I'm just thinking here that Strang is saying Linear Algebra is more useful for
_applying_, where Hamming would say Calculus is more useful for reasons that
go beyond applications (not that it doesn't also have applications).

[1]
[http://www.cs.virginia.edu/~robins/YouAndYourResearch.html](http://www.cs.virginia.edu/~robins/YouAndYourResearch.html)

[2]
[http://www.amazon.com/review/RWPF0EL3E7GJZ/ref=cm_cr_pr_perm...](http://www.amazon.com/review/RWPF0EL3E7GJZ/ref=cm_cr_pr_perm?ie=UTF8&ASIN=9056995014)

------
hexagonc
I had the fortune of taking 18.06 (Linear Algebra) from Gilbert Strang around
the time of this essay. And like other commenters, I will agree that he was a
very good teacher. I could tell that he held a great emotional attachment to
matrices; he'd often anthropomorphize them with genders and refer to them as
"little guys".

------
xlm1717
I think taking less calculus and more linear algebra is a mistake.
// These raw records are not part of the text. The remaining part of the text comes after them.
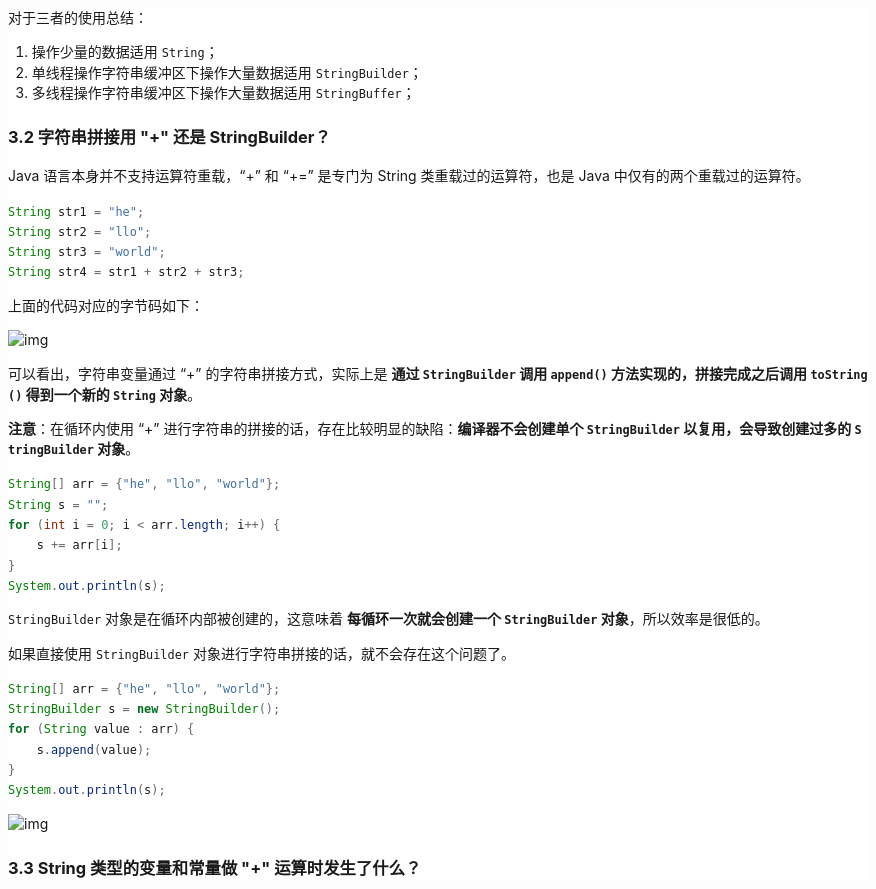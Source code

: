 

对于三者的使用总结：

1. 操作少量的数据适用 `String`；
2. 单线程操作字符串缓冲区下操作大量数据适用 `StringBuilder`；
3. 多线程操作字符串缓冲区下操作大量数据适用 `StringBuffer`；



### 3.2 字符串拼接用 "+" 还是 StringBuilder？

Java 语言本身并不支持运算符重载，“+” 和 “+=” 是专门为 String 类重载过的运算符，也是 Java 中仅有的两个重载过的运算符。

```java
String str1 = "he";
String str2 = "llo";
String str3 = "world";
String str4 = str1 + str2 + str3;
```

上面的代码对应的字节码如下：

![img](https://run-notes.oss-cn-beijing.aliyuncs.com/notes/202210192318334.png)

可以看出，字符串变量通过 “+” 的字符串拼接方式，实际上是 **通过 `StringBuilder` 调用 `append()` 方法实现的，拼接完成之后调用 `toString()` 得到一个新的 `String` 对象**。

**注意**：在循环内使用 “+” 进行字符串的拼接的话，存在比较明显的缺陷：**编译器不会创建单个 `StringBuilder` 以复用，会导致创建过多的 `StringBuilder` 对象**。

```java
String[] arr = {"he", "llo", "world"};
String s = "";
for (int i = 0; i < arr.length; i++) {
    s += arr[i];
}
System.out.println(s);
```

`StringBuilder` 对象是在循环内部被创建的，这意味着 **每循环一次就会创建一个 `StringBuilder` 对象**，所以效率是很低的。



如果直接使用 `StringBuilder` 对象进行字符串拼接的话，就不会存在这个问题了。

```java
String[] arr = {"he", "llo", "world"};
StringBuilder s = new StringBuilder();
for (String value : arr) {
    s.append(value);
}
System.out.println(s);
```

![img](https://run-notes.oss-cn-beijing.aliyuncs.com/notes/202210192319453.png)

### 3.3 String 类型的变量和常量做 "+" 运算时发生了什么？
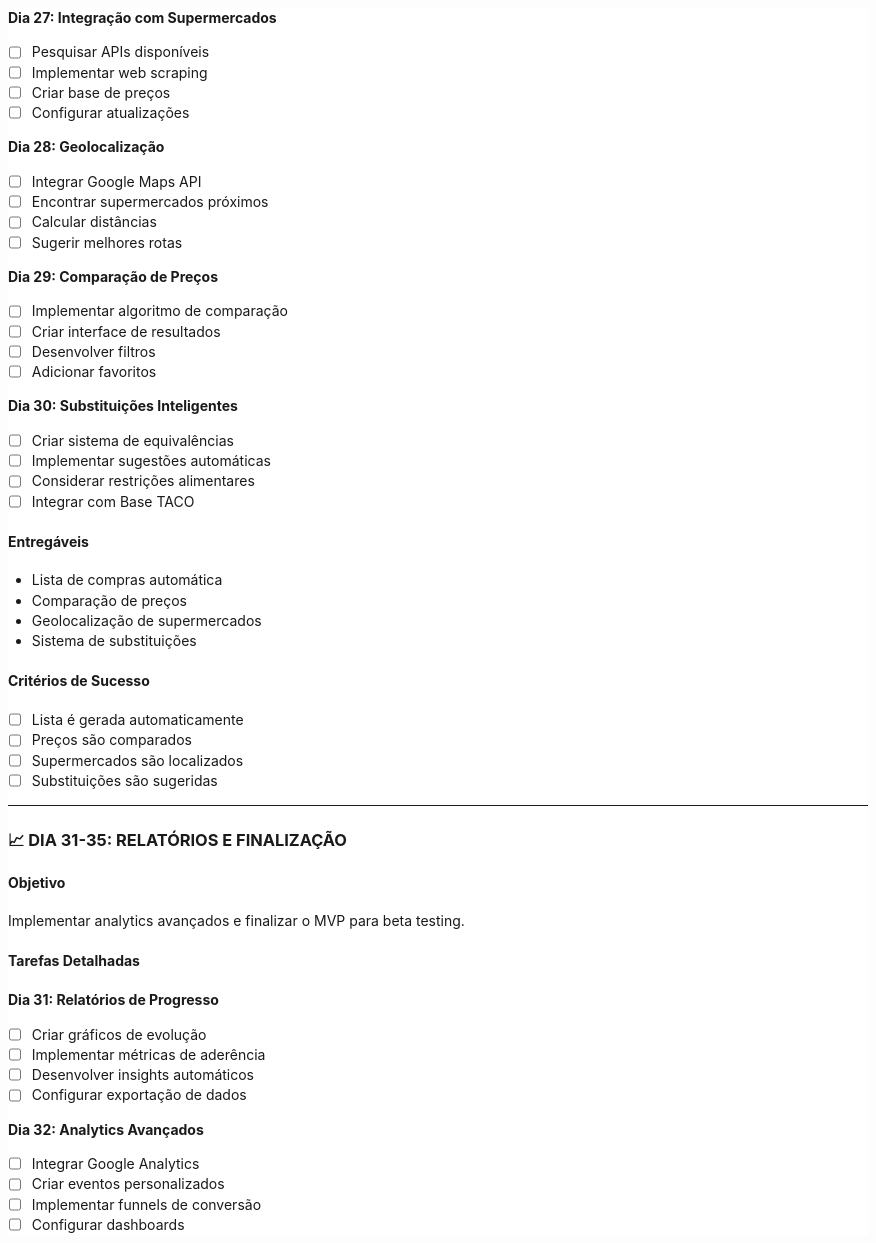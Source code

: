 **Dia 27: Integração com Supermercados**
- [ ] Pesquisar APIs disponíveis
- [ ] Implementar web scraping
- [ ] Criar base de preços
- [ ] Configurar atualizações

**Dia 28: Geolocalização**
- [ ] Integrar Google Maps API
- [ ] Encontrar supermercados próximos
- [ ] Calcular distâncias
- [ ] Sugerir melhores rotas

**Dia 29: Comparação de Preços**
- [ ] Implementar algoritmo de comparação
- [ ] Criar interface de resultados
- [ ] Desenvolver filtros
- [ ] Adicionar favoritos

**Dia 30: Substituições Inteligentes**
- [ ] Criar sistema de equivalências
- [ ] Implementar sugestões automáticas
- [ ] Considerar restrições alimentares
- [ ] Integrar com Base TACO

#### **Entregáveis**
- Lista de compras automática
- Comparação de preços
- Geolocalização de supermercados
- Sistema de substituições

#### **Critérios de Sucesso**
- [ ] Lista é gerada automaticamente
- [ ] Preços são comparados
- [ ] Supermercados são localizados
- [ ] Substituições são sugeridas

---

### 📈 DIA 31-35: RELATÓRIOS E FINALIZAÇÃO

#### **Objetivo**
Implementar analytics avançados e finalizar o MVP para beta testing.

#### **Tarefas Detalhadas**

**Dia 31: Relatórios de Progresso**
- [ ] Criar gráficos de evolução
- [ ] Implementar métricas de aderência
- [ ] Desenvolver insights automáticos
- [ ] Configurar exportação de dados

**Dia 32: Analytics Avançados**
- [ ] Integrar Google Analytics
- [ ] Criar eventos personalizados
- [ ] Implementar funnels de conversão
- [ ] Configurar dashboards
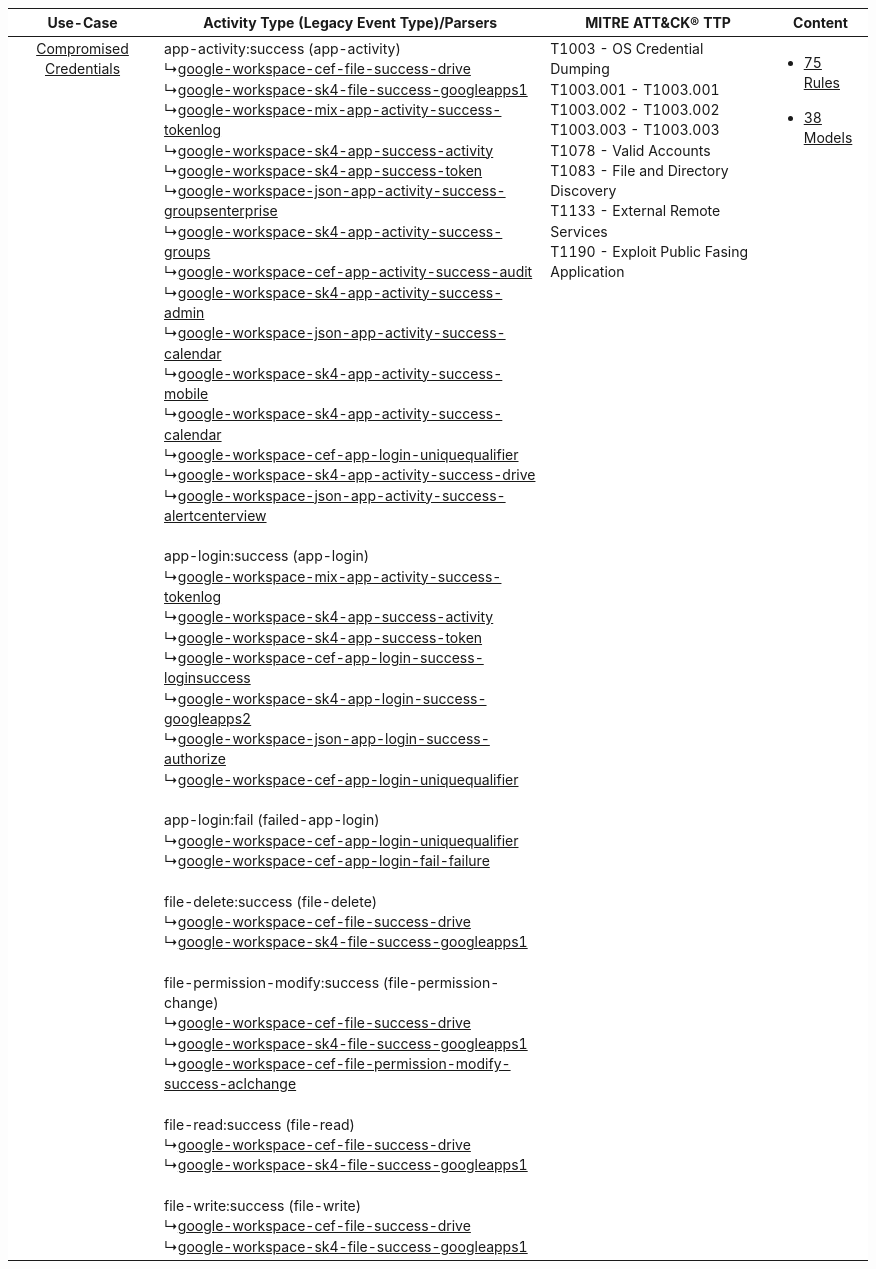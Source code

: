 |    Use-Case    | Activity Type (Legacy Event Type)/Parsers    | MITRE ATT&CK® TTP    | Content    |
|:----:| ---- | ---- | ---- |
| [Compromised Credentials](../../../UseCases/uc_compromised_credentials.md) |  app-activity:success (app-activity)<br> ↳[google-workspace-cef-file-success-drive](Ps/pC_googleworkspaceceffilesuccessdrive.md)<br> ↳[google-workspace-sk4-file-success-googleapps1](Ps/pC_googleworkspacesk4filesuccessgoogleapps1.md)<br> ↳[google-workspace-mix-app-activity-success-tokenlog](Ps/pC_googleworkspacemixappactivitysuccesstokenlog.md)<br> ↳[google-workspace-sk4-app-success-activity](Ps/pC_googleworkspacesk4appsuccessactivity.md)<br> ↳[google-workspace-sk4-app-success-token](Ps/pC_googleworkspacesk4appsuccesstoken.md)<br> ↳[google-workspace-json-app-activity-success-groupsenterprise](Ps/pC_googleworkspacejsonappactivitysuccessgroupsenterprise.md)<br> ↳[google-workspace-sk4-app-activity-success-groups](Ps/pC_googleworkspacesk4appactivitysuccessgroups.md)<br> ↳[google-workspace-cef-app-activity-success-audit](Ps/pC_googleworkspacecefappactivitysuccessaudit.md)<br> ↳[google-workspace-sk4-app-activity-success-admin](Ps/pC_googleworkspacesk4appactivitysuccessadmin.md)<br> ↳[google-workspace-json-app-activity-success-calendar](Ps/pC_googleworkspacejsonappactivitysuccesscalendar.md)<br> ↳[google-workspace-sk4-app-activity-success-mobile](Ps/pC_googleworkspacesk4appactivitysuccessmobile.md)<br> ↳[google-workspace-sk4-app-activity-success-calendar](Ps/pC_googleworkspacesk4appactivitysuccesscalendar.md)<br> ↳[google-workspace-cef-app-login-uniquequalifier](Ps/pC_googleworkspacecefapploginuniquequalifier.md)<br> ↳[google-workspace-sk4-app-activity-success-drive](Ps/pC_googleworkspacesk4appactivitysuccessdrive.md)<br> ↳[google-workspace-json-app-activity-success-alertcenterview](Ps/pC_googleworkspacejsonappactivitysuccessalertcenterview.md)<br><br> app-login:success (app-login)<br> ↳[google-workspace-mix-app-activity-success-tokenlog](Ps/pC_googleworkspacemixappactivitysuccesstokenlog.md)<br> ↳[google-workspace-sk4-app-success-activity](Ps/pC_googleworkspacesk4appsuccessactivity.md)<br> ↳[google-workspace-sk4-app-success-token](Ps/pC_googleworkspacesk4appsuccesstoken.md)<br> ↳[google-workspace-cef-app-login-success-loginsuccess](Ps/pC_googleworkspacecefapploginsuccessloginsuccess.md)<br> ↳[google-workspace-sk4-app-login-success-googleapps2](Ps/pC_googleworkspacesk4apploginsuccessgoogleapps2.md)<br> ↳[google-workspace-json-app-login-success-authorize](Ps/pC_googleworkspacejsonapploginsuccessauthorize.md)<br> ↳[google-workspace-cef-app-login-uniquequalifier](Ps/pC_googleworkspacecefapploginuniquequalifier.md)<br><br> app-login:fail (failed-app-login)<br> ↳[google-workspace-cef-app-login-uniquequalifier](Ps/pC_googleworkspacecefapploginuniquequalifier.md)<br> ↳[google-workspace-cef-app-login-fail-failure](Ps/pC_googleworkspacecefapploginfailfailure.md)<br><br> file-delete:success (file-delete)<br> ↳[google-workspace-cef-file-success-drive](Ps/pC_googleworkspaceceffilesuccessdrive.md)<br> ↳[google-workspace-sk4-file-success-googleapps1](Ps/pC_googleworkspacesk4filesuccessgoogleapps1.md)<br><br> file-permission-modify:success (file-permission-change)<br> ↳[google-workspace-cef-file-success-drive](Ps/pC_googleworkspaceceffilesuccessdrive.md)<br> ↳[google-workspace-sk4-file-success-googleapps1](Ps/pC_googleworkspacesk4filesuccessgoogleapps1.md)<br> ↳[google-workspace-cef-file-permission-modify-success-aclchange](Ps/pC_googleworkspaceceffilepermissionmodifysuccessaclchange.md)<br><br> file-read:success (file-read)<br> ↳[google-workspace-cef-file-success-drive](Ps/pC_googleworkspaceceffilesuccessdrive.md)<br> ↳[google-workspace-sk4-file-success-googleapps1](Ps/pC_googleworkspacesk4filesuccessgoogleapps1.md)<br><br> file-write:success (file-write)<br> ↳[google-workspace-cef-file-success-drive](Ps/pC_googleworkspaceceffilesuccessdrive.md)<br> ↳[google-workspace-sk4-file-success-googleapps1](Ps/pC_googleworkspacesk4filesuccessgoogleapps1.md)<br>    | T1003 - OS Credential Dumping<br>T1003.001 - T1003.001<br>T1003.002 - T1003.002<br>T1003.003 - T1003.003<br>T1078 - Valid Accounts<br>T1083 - File and Directory Discovery<br>T1133 - External Remote Services<br>T1190 - Exploit Public Fasing Application<br>    | [<ul><li>75 Rules</li></ul><ul><li>38 Models</li></ul>](RM/r_m_google_google_workspace_Compromised_Credentials.md) |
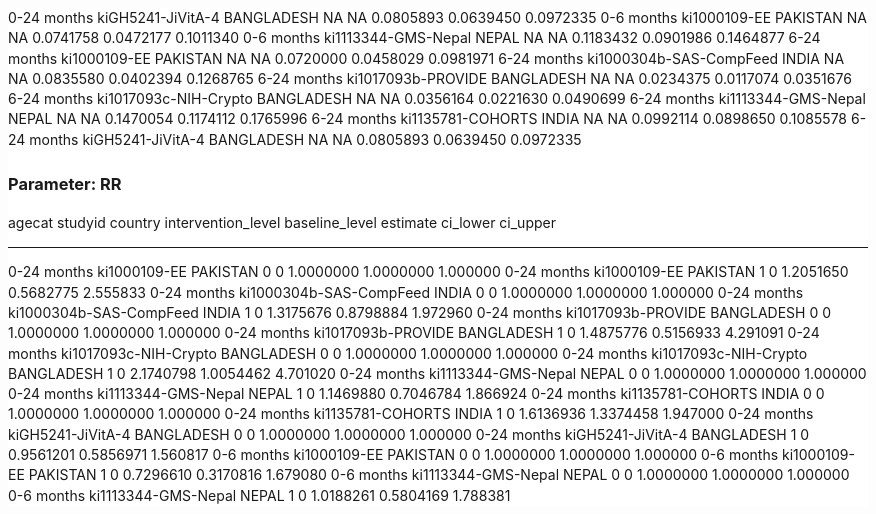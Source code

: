 0-24 months   kiGH5241-JiVitA-4         BANGLADESH   NA                   NA                0.0805893   0.0639450   0.0972335
0-6 months    ki1000109-EE              PAKISTAN     NA                   NA                0.0741758   0.0472177   0.1011340
0-6 months    ki1113344-GMS-Nepal       NEPAL        NA                   NA                0.1183432   0.0901986   0.1464877
6-24 months   ki1000109-EE              PAKISTAN     NA                   NA                0.0720000   0.0458029   0.0981971
6-24 months   ki1000304b-SAS-CompFeed   INDIA        NA                   NA                0.0835580   0.0402394   0.1268765
6-24 months   ki1017093b-PROVIDE        BANGLADESH   NA                   NA                0.0234375   0.0117074   0.0351676
6-24 months   ki1017093c-NIH-Crypto     BANGLADESH   NA                   NA                0.0356164   0.0221630   0.0490699
6-24 months   ki1113344-GMS-Nepal       NEPAL        NA                   NA                0.1470054   0.1174112   0.1765996
6-24 months   ki1135781-COHORTS         INDIA        NA                   NA                0.0992114   0.0898650   0.1085578
6-24 months   kiGH5241-JiVitA-4         BANGLADESH   NA                   NA                0.0805893   0.0639450   0.0972335


### Parameter: RR


agecat        studyid                   country      intervention_level   baseline_level     estimate    ci_lower   ci_upper
------------  ------------------------  -----------  -------------------  ---------------  ----------  ----------  ---------
0-24 months   ki1000109-EE              PAKISTAN     0                    0                 1.0000000   1.0000000   1.000000
0-24 months   ki1000109-EE              PAKISTAN     1                    0                 1.2051650   0.5682775   2.555833
0-24 months   ki1000304b-SAS-CompFeed   INDIA        0                    0                 1.0000000   1.0000000   1.000000
0-24 months   ki1000304b-SAS-CompFeed   INDIA        1                    0                 1.3175676   0.8798884   1.972960
0-24 months   ki1017093b-PROVIDE        BANGLADESH   0                    0                 1.0000000   1.0000000   1.000000
0-24 months   ki1017093b-PROVIDE        BANGLADESH   1                    0                 1.4875776   0.5156933   4.291091
0-24 months   ki1017093c-NIH-Crypto     BANGLADESH   0                    0                 1.0000000   1.0000000   1.000000
0-24 months   ki1017093c-NIH-Crypto     BANGLADESH   1                    0                 2.1740798   1.0054462   4.701020
0-24 months   ki1113344-GMS-Nepal       NEPAL        0                    0                 1.0000000   1.0000000   1.000000
0-24 months   ki1113344-GMS-Nepal       NEPAL        1                    0                 1.1469880   0.7046784   1.866924
0-24 months   ki1135781-COHORTS         INDIA        0                    0                 1.0000000   1.0000000   1.000000
0-24 months   ki1135781-COHORTS         INDIA        1                    0                 1.6136936   1.3374458   1.947000
0-24 months   kiGH5241-JiVitA-4         BANGLADESH   0                    0                 1.0000000   1.0000000   1.000000
0-24 months   kiGH5241-JiVitA-4         BANGLADESH   1                    0                 0.9561201   0.5856971   1.560817
0-6 months    ki1000109-EE              PAKISTAN     0                    0                 1.0000000   1.0000000   1.000000
0-6 months    ki1000109-EE              PAKISTAN     1                    0                 0.7296610   0.3170816   1.679080
0-6 months    ki1113344-GMS-Nepal       NEPAL        0                    0                 1.0000000   1.0000000   1.000000
0-6 months    ki1113344-GMS-Nepal       NEPAL        1                    0                 1.0188261   0.5804169   1.788381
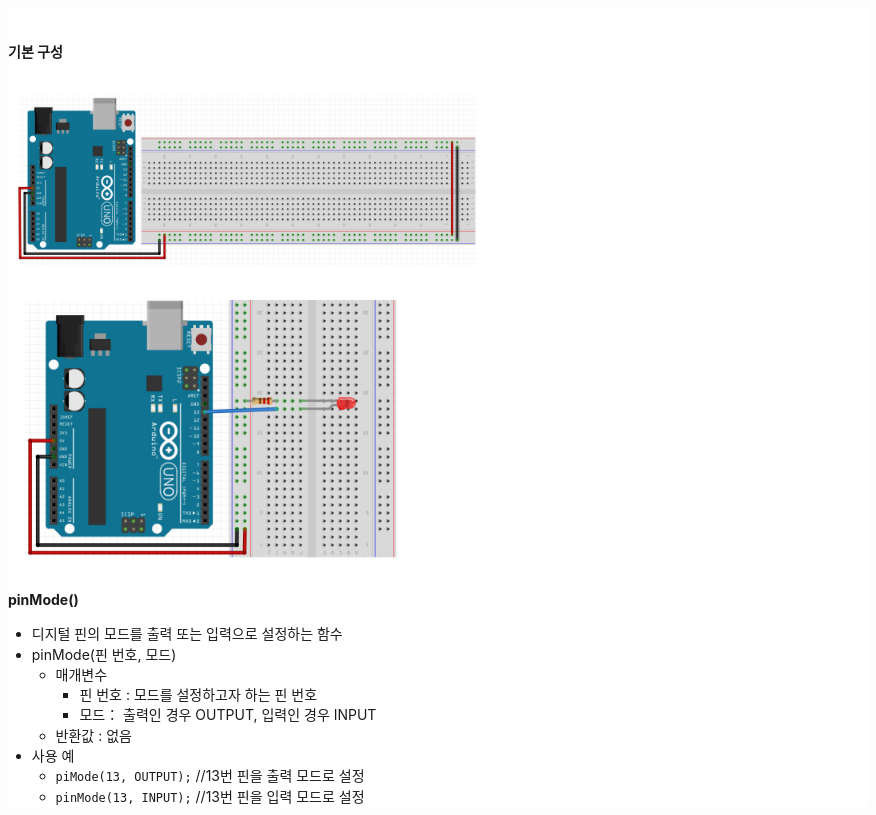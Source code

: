   <br>

**기본 구성**

<img src="01.LED.assets/image-20200910104806822.png" alt="image-20200910104806822" style="zoom:80%;" />

<img src="01.LED.assets/image-20200910104825241.png" alt="image-20200910104825241" style="zoom:80%;" />

  <br>

**pinMode()**

-    디지털 핀의 모드를 출력 또는 입력으로 설정하는 함수
-   pinMode(핀 번호, 모드)
    -   매개변수
        -   핀 번호 : 모드를 설정하고자 하는 핀 번호
        -   모드： 출력인 경우 OUTPUT, 입력인 경우 INPUT
    -   반환값 : 없음
-   사용 예
    -   `piMode(13, OUTPUT);` //13번 핀을 출력 모드로 설정
    -   `pinMode(13, INPUT);` //13번 핀을 입력 모드로 설정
There is a really good book in two volumes that I feel shows how methods of
linear algebra can be extended using calculus to solve a wide range of
problems: A Course in Mathematics for Students of Physics:

[http://www.goodreads.com/book/show/2685577-a-course-in-
mathe...](http://www.goodreads.com/book/show/2685577-a-course-in-mathematics-
for-students-of-physics)

Volume 2 is more important. It starts demonstrating how methods of Linear
Algebra can be used to solve circuit problem, then generalizes this to higher
dimensions and from discrete to continuous spaces using the exterior
derivative. Seeing this demonstrated gave me a much clearer, more intuitive
understanding for both calculus and linear algebra.

------
hzhou321
I wish Gilbert Strang would teach calculus and write a book as he did for
linear algebra.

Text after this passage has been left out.